We hear a ball-by-ball account of the goings-on outside the gate. Ofcourse since this is a private affair, no-one is allowed inside. Every time the gate opens, and closes we know. The faces of the security guards standing outside the Bachchan bungalow are now so familiar, I could probably identify them out of vast crowds. The 9 buses which will contain the baraatis are loading up now, we are told. Sure enough, outside THE GATES, curtained, air-conditioned buses draw up, and corpulent, silk-swathed Punjabi aunties with high BMIs, and uncles in pagdis start boarding.

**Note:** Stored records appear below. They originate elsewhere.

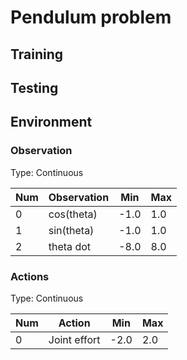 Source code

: # Pendulum problem

## Training

## Testing

## Environment
### Observation
Type: Continuous

Num | Observation  | Min | Max
----|--------------|-----|----
0   | cos(theta)   | -1.0| 1.0
1   | sin(theta)   | -1.0| 1.0
2   | theta dot    | -8.0| 8.0

### Actions
Type: Continuous

Num | Action  | Min | Max
----|--------------|-----|----
0   | Joint effort | -2.0| 2.0
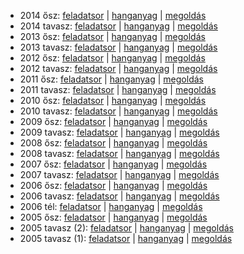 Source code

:  - 2014 ősz: [feladatsor](https://dari.oktatas.hu/kir/erettsegi/okev_doc/erettsegi_2014/oktober/e_spanyol_14okt_fl.pdf)
           | [hanganyag](https://dari.oktatas.hu/kir/erettsegi/okev_doc/erettsegi_2014/oktober/e_spanyol_14okt_fl.mp3)
           | [megoldás](https://dari.oktatas.hu/kir/erettsegi/okev_doc/erettsegi_2014/oktober/e_spanyol_14okt_ut.pdf)
 - 2014 tavasz: [feladatsor](https://dari.oktatas.hu/kir/erettsegi/okev_doc/erettsegi_2014/e_spanyol_14maj_fl.pdf)
              | [hanganyag](https://dari.oktatas.hu/kir/erettsegi/okev_doc/erettsegi_2014/e_spanyol_14maj_fl.mp3)
              | [megoldás](https://dari.oktatas.hu/kir/erettsegi/okev_doc/erettsegi_2014/e_spanyol_14maj_ut.pdf)
 - 2013 ősz: [feladatsor](https://dari.oktatas.hu/kir/erettsegi/okev_doc/erettsegi_2013/oktober/e_spanyol_13okt_fl.pdf)
           | [hanganyag](https://dari.oktatas.hu/kir/erettsegi/okev_doc/erettsegi_2013/oktober/e_spanyol_13okt_fl.mp3)
           | [megoldás](https://dari.oktatas.hu/kir/erettsegi/okev_doc/erettsegi_2013/oktober/e_spanyol_13okt_ut.pdf)
 - 2013 tavasz: [feladatsor](https://dari.oktatas.hu/kir/erettsegi/okev_doc/erettsegi_2013/e_spanyol_13maj_fl.pdf)
              | [hanganyag](https://dari.oktatas.hu/kir/erettsegi/okev_doc/erettsegi_2013/e_spanyol_13maj_fl.mp3)
              | [megoldás](https://dari.oktatas.hu/kir/erettsegi/okev_doc/erettsegi_2013/e_spanyol_13maj_ut.pdf)
 - 2012 ősz: [feladatsor](https://dari.oktatas.hu/kir/erettsegi/okev_doc/erettsegi_2012/oktober/e_spanyol_12okt_fl.pdf)
           | [hanganyag](https://dari.oktatas.hu/kir/erettsegi/okev_doc/erettsegi_2012/oktober/e_spanyol_12okt_fl.mp3)
           | [megoldás](https://dari.oktatas.hu/kir/erettsegi/okev_doc/erettsegi_2012/oktober/e_spanyol_12okt_ut.pdf)
 - 2012 tavasz: [feladatsor](https://dari.oktatas.hu/kir/erettsegi/okev_doc/erettsegi_2012/e_spanyol_12maj_fl.pdf)
              | [hanganyag](https://dari.oktatas.hu/kir/erettsegi/okev_doc/erettsegi_2012/e_spanyol_12maj_fl.mp3)
              | [megoldás](https://dari.oktatas.hu/kir/erettsegi/okev_doc/erettsegi_2012/e_spanyol_12maj_ut.pdf)
 - 2011 ősz: [feladatsor](https://dari.oktatas.hu/kir/erettsegi/okev_doc/erettsegi_2011/oktober/e_spanyol_11okt_fl.pdf)
           | [hanganyag](https://dari.oktatas.hu/kir/erettsegi/okev_doc/erettsegi_2011/oktober/e_spanyol_11okt_fl.mp3)
           | [megoldás](https://dari.oktatas.hu/kir/erettsegi/okev_doc/erettsegi_2011/oktober/e_spanyol_11okt_ut.pdf)
 - 2011 tavasz: [feladatsor](https://dari.oktatas.hu/kir/erettsegi/okev_doc/erettsegi_2011/e_spanyol_11maj_fl.pdf)
              | [hanganyag](https://dari.oktatas.hu/kir/erettsegi/okev_doc/erettsegi_2011/e_spanyol_11maj_fl.mp3)
              | [megoldás](https://dari.oktatas.hu/kir/erettsegi/okev_doc/erettsegi_2011/e_spanyol_11maj_ut.pdf)
 - 2010 ősz: [feladatsor](https://dari.oktatas.hu/kir/erettsegi/okev_doc/erettsegi_2010/oktober/e_spanyol_10okt_fl.pdf)
           | [hanganyag](https://dari.oktatas.hu/kir/erettsegi/okev_doc/erettsegi_2010/oktober/e_spanyol_10okt_fl.mp3)
           | [megoldás](https://dari.oktatas.hu/kir/erettsegi/okev_doc/erettsegi_2010/oktober/e_spanyol_10okt_ut.pdf)
 - 2010 tavasz: [feladatsor](https://dari.oktatas.hu/kir/erettsegi/okev_doc/erettsegi_2010/e_spanyol_10maj_fl.pdf)
              | [hanganyag](https://dari.oktatas.hu/kir/erettsegi/okev_doc/erettsegi_2010/e_spanyol_10maj_fl.mp3)
              | [megoldás](https://dari.oktatas.hu/kir/erettsegi/okev_doc/erettsegi_2010/e_spanyol_10maj_ut.pdf)
 - 2009 ősz: [feladatsor](https://dari.oktatas.hu/kir/erettsegi/okev_doc/erettsegi_2009/oktober/e_spanyol_09okt_fl.pdf)
           | [hanganyag](https://dari.oktatas.hu/kir/erettsegi/okev_doc/erettsegi_2009/oktober/e_spanyol_09okt_fl.mp3)
           | [megoldás](https://dari.oktatas.hu/kir/erettsegi/okev_doc/erettsegi_2009/oktober/e_spanyol_09okt_ut.pdf)
 - 2009 tavasz: [feladatsor](https://dari.oktatas.hu/kir/erettsegi/okev_doc/erettsegi_2009/e_spanyol_09maj_fl.pdf)
              | [hanganyag](https://dari.oktatas.hu/kir/erettsegi/okev_doc/erettsegi_2009/e_spanyol_09maj_fl.mp3)
              | [megoldás](https://dari.oktatas.hu/kir/erettsegi/okev_doc/erettsegi_2009/e_spanyol_09maj_ut.pdf)
 - 2008 ősz: [feladatsor](https://dari.oktatas.hu/kir/erettsegi/okev_doc/erettsegi_2008/oktober/e_spanyol_08okt_fl.pdf)
           | [hanganyag](https://dari.oktatas.hu/kir/erettsegi/okev_doc/erettsegi_2008/oktober/e_spanyol_08okt_fl.mp3)
           | [megoldás](https://dari.oktatas.hu/kir/erettsegi/okev_doc/erettsegi_2008/oktober/e_spanyol_08okt_ut.pdf)
 - 2008 tavasz: [feladatsor](https://dari.oktatas.hu/kir/erettsegi/okev_doc/erettsegi_2008/e_spanyol_08maj_fl.pdf)
              | [hanganyag](https://dari.oktatas.hu/kir/erettsegi/okev_doc/erettsegi_2008/e_spanyol_08maj_fl.mp3)
              | [megoldás](https://dari.oktatas.hu/kir/erettsegi/okev_doc/erettsegi_2008/e_spanyol_08maj_ut.pdf)
 - 2007 ősz: [feladatsor](https://dari.oktatas.hu/kir/erettsegi/okev_doc/erettsegi_2007/oktober/e_spanyol_07okt_fl.pdf)
           | [hanganyag](https://dari.oktatas.hu/kir/erettsegi/okev_doc/erettsegi_2007/oktober/e_spanyol_07okt_fl.mp3)
           | [megoldás](https://dari.oktatas.hu/kir/erettsegi/okev_doc/erettsegi_2007/oktober/e_spanyol_07okt_ut.pdf)
 - 2007 tavasz: [feladatsor](https://dari.oktatas.hu/kir/erettsegi/okev_doc/erettsegi_2007/e_spanyol_07maj_fl.pdf)
              | [hanganyag](https://dari.oktatas.hu/kir/erettsegi/okev_doc/erettsegi_2007/e_spanyol_07maj_fl.mp3)
              | [megoldás](https://dari.oktatas.hu/kir/erettsegi/okev_doc/erettsegi_2007/e_spanyol_07maj_ut.pdf)
 - 2006 ősz: [feladatsor](https://dari.oktatas.hu/kir/erettsegi/okev_doc/erettsegi_2006/e_spanyol_06okt_fl.pdf)
           | [hanganyag](https://dari.oktatas.hu/kir/erettsegi/okev_doc/erettsegi_2006/e_spanyol_06okt_fl.mp3)
           | [megoldás](https://dari.oktatas.hu/kir/erettsegi/okev_doc/erettsegi_2006/e_spanyol_06okt_ut.pdf)
 - 2006 tavasz: [feladatsor](https://dari.oktatas.hu/kir/erettsegi/okev_doc/erettsegi_2006/e_spanyol_06maj_fl.pdf)
              | [hanganyag](https://dari.oktatas.hu/kir/erettsegi/okev_doc/erettsegi_2006/e_spanyol_06maj_fl.mp3)
              | [megoldás](https://dari.oktatas.hu/kir/erettsegi/okev_doc/erettsegi_2006/e_spanyol_06maj_ut.pdf)
 - 2006 tél: [feladatsor](https://dari.oktatas.hu/kir/erettsegi/okev_doc/2006_1/e_spanyol_06febr_fl.pdf)
              | [hanganyag](https://dari.oktatas.hu/kir/erettsegi/okev_doc/2006_1/e_spanyol_06febr_fl.mp3)
              | [megoldás](https://dari.oktatas.hu/kir/erettsegi/okev_doc/2006_1/e_spanyol_06febr_ut.pdf)
 - 2005 ősz: [feladatsor](https://dari.oktatas.hu/kir/erettsegi/okev_doc/2005_osz/e_spanyol_05nov_fl.pdf)
           | [hanganyag](https://dari.oktatas.hu/kir/erettsegi/okev_doc/2005_osz/e_spanyol_05nov_fl.mp3)
           | [megoldás](https://dari.oktatas.hu/kir/erettsegi/okev_doc/2005_osz/e_spanyol_05nov_ut.pdf)
 - 2005 tavasz (2): [feladatsor](https://dari.oktatas.hu/kir/erettsegi/okev_doc/erettsegi_2005/e_spanyolV30_fl.pdf)
                  | [hanganyag](https://dari.oktatas.hu/kir/erettsegi/okev_doc/erettsegi_2005/e_spanyolV30_fl.mp3)
                  | [megoldás](https://dari.oktatas.hu/kir/erettsegi/okev_doc/erettsegi_2005/e_spanyolV30_ut.pdf)
 - 2005 tavasz (1): [feladatsor](https://dari.oktatas.hu/kir/erettsegi/okev_doc/erettsegi_2005/e_spanyol_fl.pdf)
                  | [hanganyag](https://dari.oktatas.hu/kir/erettsegi/okev_doc/erettsegi_2005/e_spanyol_fl.mp3)
                  | [megoldás](https://dari.oktatas.hu/kir/erettsegi/okev_doc/erettsegi_2005/e_spanyol_ut.pdf)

The next day I switch channels to Star News to see more intriguing footage. A flower bedecked car, at the head of a long cavalcade of expensive imported cars, is vending it’s way down a narrow road. People and camera-weilding persons on foot, run alongside, peeering in through the car windows, and the windshield. The car makes agonizingly, slow progress. The voice-over tells me this is Aishwarya’s bidaai, and Amitabh Bachchan and Co. are driving their new bahu home. I fear that that the speed at which they are going, it’s going to take all day. I switch off the TV, turn over and go back to sleep. I’ll check back tomorrow – they should have reached by then.